It is still premature to announce, “They’re back.” However, following a period of disinterest from investors in the natural and organic products industry, there is a renewed focus on the sector. While the shift from vibrant to subdued in 2022 has not completely reversed, indications suggest that the situation may have bottomed out earlier this year. Industry leaders observing capital and deal flows note a thawing in previously cold attitudes and actions.
Could this signal the arrival of a new season?

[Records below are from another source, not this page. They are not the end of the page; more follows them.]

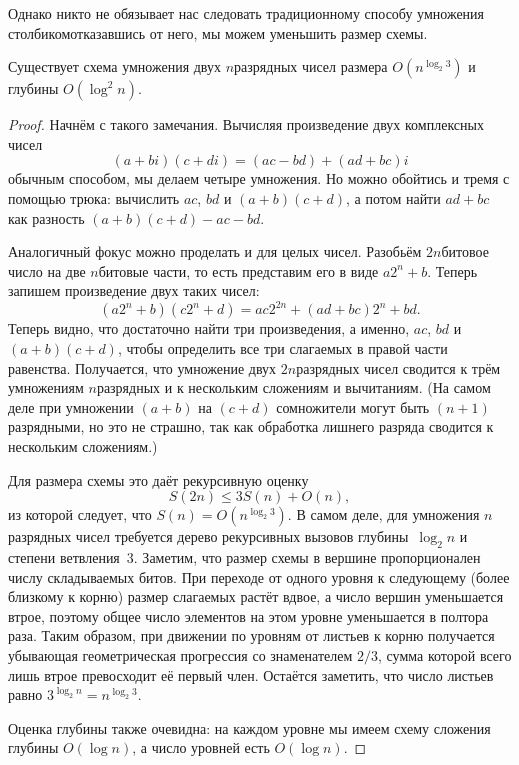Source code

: Однако никто не обязывает нас следовать традиционному способу
умножения столбиком\т отказавшись от него, мы можем уменьшить
размер схемы.

\begin{theorem}
        \label{recursive-multiplication}
Существует схема умножения двух $n$\д разрядных
чисел размера $O(n^{\log_2 3})$ и глубины $O(\log^2 n)$.
\end{theorem}

\begin{proof}
Начнём с такого замечания. Вычисляя произведение двух
комплексных чисел
        $$
(a+bi)(c+di)=(ac-bd)+(ad+bc)i
        $$
обычным способом, мы делаем четыре умножения. Но можно обойтись
и тремя с помощью трюка: вычислить $ac$, $bd$ и
$(a+b)(c+d)$, а потом найти $ad+bc$ как разность
$(a+b)(c+d)-ac-bd$.

Аналогичный фокус можно проделать и для целых чисел. Разобьём
$2n$\д битовое число на две $n$\д битовые части, то есть представим
его в виде $a2^n+b$. Теперь запишем произведение двух таких чисел:
        $$
(a2^n+b)(c2^n+d)=ac2^{2n}+(ad+bc)2^n+bd.
        $$
Теперь видно, что достаточно найти три произведения, а именно,
$ac$, $bd$ и $(a+b)(c+d)$, чтобы определить
все три слагаемых в правой части равенства.
Получается, что умножение двух $2n$\д разрядных чисел сводится
к трём умножениям $n$\д разрядных и к нескольким сложениям и
вычитаниям. (На самом деле при умножении $(a+b)$ на $(c+d)$
сомножители могут быть $(n+1)$\д разрядными, но это не страшно,
так как обработка лишнего разряда сводится к нескольким
сложениям.)

Для размера схемы это даёт рекурсивную оценку
        $$
S(2n)\le 3S(n)+O(n),
        $$
из которой следует, что $S(n)=O(n^{\log_2 3})$. В самом деле,
для умножения $n$\д разрядных чисел требуется дерево рекурсивных
вызовов глубины~$\log_2 n$ и степени ветвления~$3$. Заметим, что
размер схемы в вершине пропорционален числу складываемых битов.
При переходе от одного уровня к следующему (более близкому к
корню) размер слагаемых растёт вдвое, а число вершин уменьшается
втрое, поэтому общее число элементов на этом уровне уменьшается
в полтора раза. Таким образом, при движении по уровням от
листьев к корню получается убывающая геометрическая прогрессия
со знаменателем $2/3$, сумма которой всего лишь втрое
превосходит её первый член. Остаётся заметить, что число
листьев равно $3^{\log_2 n}=n^{\log_2 3}$.

Оценка глубины также очевидна: на каждом уровне мы имеем
схему сложения глубины $O(\log n)$, а число уровней есть
$O(\log n)$.
\end{proof}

Tim Avila, the president and founder of Systems Bioscience Inc., a consultancy providing investment guidance, remarked, “The pendulum always swings back.” He believes that the industry might be on an upward trajectory now, citing the activity at Expo West in March as evidence. There is a noticeable uptick in interest in acquisitions and other ventures. Angel investors, for instance, are showing a renewed willingness to invest.

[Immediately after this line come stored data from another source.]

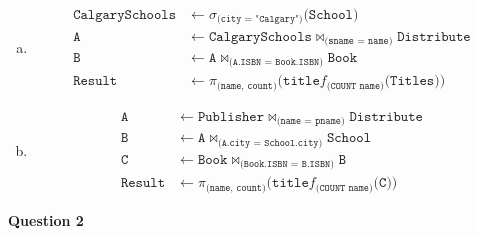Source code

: \documentclass[11pt]{article}
\def\code#1{\texttt{#1}}
\def\select#1#2{\sigma_{\code{(#1)}} \code{(#2)}}
\def\join#1#2#3{\code{#1} \bowtie_{\code{(#2)}} \code{#3}}
\def\fun#1#2{f_{\code{(#1)}}{\code{(#2)}}}
\def\fun#1#2#3{\code{#1}f_{\code{(#2)}}{\code{(#3)}}}
\begin{document}
\begin{enumerate}[a.]
    \item
      \begin{equation*}
      \begin{aligned}
        \code{CalgarySchools} &\leftarrow \select{city = "Calgary"}{School} \\
        \code{A} &\leftarrow \join{CalgarySchools}{sname = name}{Distribute} \\
        \code{B} &\leftarrow \join{A}{A.ISBN = Book.ISBN}{Book} \\
        \code{Result} &\leftarrow \pi_{\code{(name, count)}} \code{(}\fun{title}{COUNT name}{Titles}\code{)}
      \end{aligned}
      \end{equation*}

    \item
      \begin{equation*}
      \begin{aligned}
        \code{A} &\leftarrow \join{Publisher}{name = pname}{Distribute} \\
        \code{B} &\leftarrow \join{A}{A.city = School.city}{School} \\
        \code{C} &\leftarrow \join{Book}{Book.ISBN = B.ISBN}{B} \\
        \code{Result} &\leftarrow \pi_{\code{(name, count)}} \code{(}\fun{title}{COUNT name}{C}\code{)}
      \end{aligned}
      \end{equation*}
  \end{enumerate}

\newpage

\item[] \textbf{Question 2}
\end{document}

Avila also highlighted the surge in investments during the COVID-19 pandemic due to heightened consumer focus on health. However, in 2022, as the Federal Reserve raised interest rates and money became costlier, the once bright landscape dimmed. This shift was particularly stark in the supplement sector, which had its peak performance in 2020.
“Supplements may not see the exceptional growth of 2020 and 2021 again,” Avila acknowledged. “And that might be for the best. Let’s aim for steady, sustainable growth.”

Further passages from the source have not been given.